3. MARKET AT THE SPEED OF SOCIAL In a social world, context and immediacy are prerequisites for the most successful types of online customer interactions. Captivating your customer’s attention at the right time and in the right place can trigger the types of interactions and activity that boost your brand and generate sales. Your customers are engaging with your company on Twitter and Facebook, and you need to be there too, generating customized web experiences on the fly.
4. LISTEN AND LEARN FROM PUBLIC SOCIAL NETWORKS A funny thing happened as people started using social networks. They not only became incredibly connected, they also built their own arenas where they take center stage and the friends and followers fill the seats.
Remember, people on social networks are at the center of their own social universe, and they don’t have to connect to your business. Establishing and losing connections are easy as a ‘click.’ You won’t capture their mindshare if you treat social media like traditional broadcast channels that only offer one-way communication.
It all starts by listening to what people are saying about your brand and understanding where your customers, partners, competitors and prospects are spending their time. Use social media to stay on top of conversations, thank advocates, and win over detractors.
5. CREATE A SOCIAL LISTENING CENTER Social media opens windows into the world of your customers. Consider setting up a command center or central area for viewing, monitoring and reporting on all of your company’s social mentions in real time across the social media sites where people are talking about you.
Picture a room with multiple screens displaying social feeds. Staffers are watching, learning, replying and distributing information and questions to the right people throughout your organization. A listening center will help you glean insights into what customers, influencers, press and the community are saying about your brand. You can also track what is being said about the competition. Listening is the first step.
6. ESTABLISH RULES OF ENGAGEMENT Each social network community boasts its own unique culture. A one-size-fits-all approach can fall flat or cause an unintentional uprising.
Front line employees who engage with customers on social channels need road signs and guardrails to operate. Formally training your internal staff on those rules ensures fewer social missteps. A few simple guidelines include: thanking people who mention your brand, engaging quickly, and being honest. Be sure to cover what to do when things are going wrong. When there is a problem, acknowledge it quickly, say you are working on it. Follow-up is key. Give a little detail about what you are doing to fix it and when you expect resolution.
Remember, while only one person may be waiting for your direct reply, thousands more could be watching. Social customers not only expect and appreciate acknowledgement, but they also feel better as a result.

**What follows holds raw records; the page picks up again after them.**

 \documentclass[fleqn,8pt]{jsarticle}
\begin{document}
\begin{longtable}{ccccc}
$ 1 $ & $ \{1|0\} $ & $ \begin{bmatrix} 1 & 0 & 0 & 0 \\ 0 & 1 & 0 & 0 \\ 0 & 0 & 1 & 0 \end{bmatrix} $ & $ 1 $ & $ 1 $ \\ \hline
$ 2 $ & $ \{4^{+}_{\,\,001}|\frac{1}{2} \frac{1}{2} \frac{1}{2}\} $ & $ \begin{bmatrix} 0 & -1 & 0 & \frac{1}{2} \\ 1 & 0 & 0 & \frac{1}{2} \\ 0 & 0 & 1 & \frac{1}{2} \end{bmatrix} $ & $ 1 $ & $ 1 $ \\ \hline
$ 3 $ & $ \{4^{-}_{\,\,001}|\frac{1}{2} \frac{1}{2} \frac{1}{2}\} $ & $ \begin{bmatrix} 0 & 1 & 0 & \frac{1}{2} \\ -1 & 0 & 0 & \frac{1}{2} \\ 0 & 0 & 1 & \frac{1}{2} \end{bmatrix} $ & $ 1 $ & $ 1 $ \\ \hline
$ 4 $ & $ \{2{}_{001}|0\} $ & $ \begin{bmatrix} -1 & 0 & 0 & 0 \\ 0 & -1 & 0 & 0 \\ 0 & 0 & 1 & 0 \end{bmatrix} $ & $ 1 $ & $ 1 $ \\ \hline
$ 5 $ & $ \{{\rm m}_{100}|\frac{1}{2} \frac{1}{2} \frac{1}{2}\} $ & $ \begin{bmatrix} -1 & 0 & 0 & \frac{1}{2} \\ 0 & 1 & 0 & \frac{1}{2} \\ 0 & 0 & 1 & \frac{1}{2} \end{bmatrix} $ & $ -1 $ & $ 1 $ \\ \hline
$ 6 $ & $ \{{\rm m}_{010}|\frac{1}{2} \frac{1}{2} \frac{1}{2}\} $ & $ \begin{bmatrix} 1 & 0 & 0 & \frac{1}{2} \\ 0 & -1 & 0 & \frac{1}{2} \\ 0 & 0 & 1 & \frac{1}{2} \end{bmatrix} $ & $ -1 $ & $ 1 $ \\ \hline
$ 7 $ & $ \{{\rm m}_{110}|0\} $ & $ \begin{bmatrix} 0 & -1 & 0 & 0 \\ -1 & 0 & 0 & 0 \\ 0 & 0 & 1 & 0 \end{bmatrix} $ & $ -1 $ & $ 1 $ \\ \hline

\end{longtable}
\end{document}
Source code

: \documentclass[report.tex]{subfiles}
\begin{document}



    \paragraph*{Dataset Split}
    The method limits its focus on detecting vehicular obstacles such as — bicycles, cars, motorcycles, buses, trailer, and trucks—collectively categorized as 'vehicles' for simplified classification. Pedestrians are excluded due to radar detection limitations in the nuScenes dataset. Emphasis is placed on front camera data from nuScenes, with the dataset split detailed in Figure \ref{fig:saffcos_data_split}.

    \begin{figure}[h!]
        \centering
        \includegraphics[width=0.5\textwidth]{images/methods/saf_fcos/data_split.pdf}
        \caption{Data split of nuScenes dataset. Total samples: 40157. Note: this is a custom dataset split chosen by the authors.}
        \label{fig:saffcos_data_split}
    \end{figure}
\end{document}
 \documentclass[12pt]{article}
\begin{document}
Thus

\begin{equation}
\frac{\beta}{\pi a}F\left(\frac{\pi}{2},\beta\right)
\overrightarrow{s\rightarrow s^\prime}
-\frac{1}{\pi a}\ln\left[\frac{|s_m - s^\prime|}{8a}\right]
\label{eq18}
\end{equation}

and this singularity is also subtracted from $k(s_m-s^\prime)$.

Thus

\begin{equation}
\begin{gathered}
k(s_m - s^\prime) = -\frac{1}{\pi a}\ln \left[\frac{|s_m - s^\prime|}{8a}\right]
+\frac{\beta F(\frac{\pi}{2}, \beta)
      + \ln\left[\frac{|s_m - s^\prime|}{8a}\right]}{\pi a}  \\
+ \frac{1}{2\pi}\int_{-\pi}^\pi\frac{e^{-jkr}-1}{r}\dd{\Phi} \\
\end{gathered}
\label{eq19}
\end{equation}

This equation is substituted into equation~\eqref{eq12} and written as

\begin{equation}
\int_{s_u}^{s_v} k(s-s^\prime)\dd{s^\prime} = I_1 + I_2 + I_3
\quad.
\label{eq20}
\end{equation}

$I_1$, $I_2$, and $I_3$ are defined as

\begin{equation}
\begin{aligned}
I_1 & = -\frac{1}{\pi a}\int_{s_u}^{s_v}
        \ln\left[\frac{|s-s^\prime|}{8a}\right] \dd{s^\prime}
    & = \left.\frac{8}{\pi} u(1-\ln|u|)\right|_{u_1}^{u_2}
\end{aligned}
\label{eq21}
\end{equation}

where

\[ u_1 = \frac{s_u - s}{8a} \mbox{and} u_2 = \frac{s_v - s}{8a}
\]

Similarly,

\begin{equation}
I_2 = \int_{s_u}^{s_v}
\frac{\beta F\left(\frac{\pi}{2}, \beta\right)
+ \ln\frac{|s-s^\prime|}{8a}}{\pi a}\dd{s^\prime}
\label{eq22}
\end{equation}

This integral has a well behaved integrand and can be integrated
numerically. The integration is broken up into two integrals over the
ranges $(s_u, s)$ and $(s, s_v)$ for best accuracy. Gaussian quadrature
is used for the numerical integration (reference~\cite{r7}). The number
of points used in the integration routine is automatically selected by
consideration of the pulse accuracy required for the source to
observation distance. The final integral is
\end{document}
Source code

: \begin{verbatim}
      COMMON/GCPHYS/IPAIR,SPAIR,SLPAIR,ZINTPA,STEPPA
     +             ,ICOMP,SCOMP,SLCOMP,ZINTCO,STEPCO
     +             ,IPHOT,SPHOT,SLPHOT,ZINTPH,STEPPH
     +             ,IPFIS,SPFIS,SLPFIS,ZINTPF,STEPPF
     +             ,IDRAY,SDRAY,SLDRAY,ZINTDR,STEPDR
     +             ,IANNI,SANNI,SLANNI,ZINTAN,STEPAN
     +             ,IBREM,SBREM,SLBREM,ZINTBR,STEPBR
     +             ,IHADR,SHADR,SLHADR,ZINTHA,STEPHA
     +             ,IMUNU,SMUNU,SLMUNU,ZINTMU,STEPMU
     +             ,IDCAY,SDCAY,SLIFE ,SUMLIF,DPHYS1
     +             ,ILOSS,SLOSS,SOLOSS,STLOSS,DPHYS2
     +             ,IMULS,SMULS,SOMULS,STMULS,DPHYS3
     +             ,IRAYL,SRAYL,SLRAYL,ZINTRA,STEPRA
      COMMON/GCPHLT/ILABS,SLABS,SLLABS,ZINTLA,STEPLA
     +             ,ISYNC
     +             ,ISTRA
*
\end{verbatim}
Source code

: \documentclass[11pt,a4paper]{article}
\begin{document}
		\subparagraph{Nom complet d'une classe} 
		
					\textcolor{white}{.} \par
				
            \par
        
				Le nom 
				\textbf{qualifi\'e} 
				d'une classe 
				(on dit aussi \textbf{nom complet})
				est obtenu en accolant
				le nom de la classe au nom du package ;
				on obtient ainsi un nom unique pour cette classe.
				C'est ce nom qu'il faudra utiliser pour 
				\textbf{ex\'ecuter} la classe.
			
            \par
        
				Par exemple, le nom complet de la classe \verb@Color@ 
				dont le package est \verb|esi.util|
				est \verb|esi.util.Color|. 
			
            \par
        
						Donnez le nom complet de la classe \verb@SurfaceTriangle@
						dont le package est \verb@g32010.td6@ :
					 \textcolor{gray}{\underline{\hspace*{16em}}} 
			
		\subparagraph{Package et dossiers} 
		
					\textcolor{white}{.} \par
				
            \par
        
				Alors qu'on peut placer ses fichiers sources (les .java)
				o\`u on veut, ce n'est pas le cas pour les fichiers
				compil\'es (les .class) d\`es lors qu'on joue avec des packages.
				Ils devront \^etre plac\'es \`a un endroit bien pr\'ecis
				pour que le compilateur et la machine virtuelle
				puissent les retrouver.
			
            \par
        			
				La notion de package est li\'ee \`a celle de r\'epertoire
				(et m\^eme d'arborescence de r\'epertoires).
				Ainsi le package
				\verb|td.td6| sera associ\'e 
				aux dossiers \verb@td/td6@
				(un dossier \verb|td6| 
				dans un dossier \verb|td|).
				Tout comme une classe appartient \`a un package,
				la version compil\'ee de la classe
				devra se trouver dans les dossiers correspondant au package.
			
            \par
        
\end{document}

7. ATTRACT FANS WITH NEW SOCIAL EXPERIENCES The social web is fundamentally changing interactions between companies and their communities. Now you can personalize your story for the people you are trying to reach, inspired by their behavior in social networks – what they post, what they do, what they “like.”
Imagine delivering tailored products and experiences, mobile apps, and rich web content to your customers. I, for example, am a “sun and golf” kind of guy. I’m not interested in cold weather ski resorts. Your customers will appreciate seeing only relevant information and offers, and you will experience greater customer satisfaction and more sales.
8. AMPLIFY YOUR EVANGELISTS As social customers build their personal networks over time, some of them evolve from just another member of the crowd into a person of influence with a large and attentive audience.
Let them know how important they are to your business. Find out what about your company and products excites them, and design official advocacy programs that harness their influence and passion.
Before you know it, you will have an army of people who are not even on your payroll singing your praises, answering questions guiding purchase decisions, and defending you against online critics.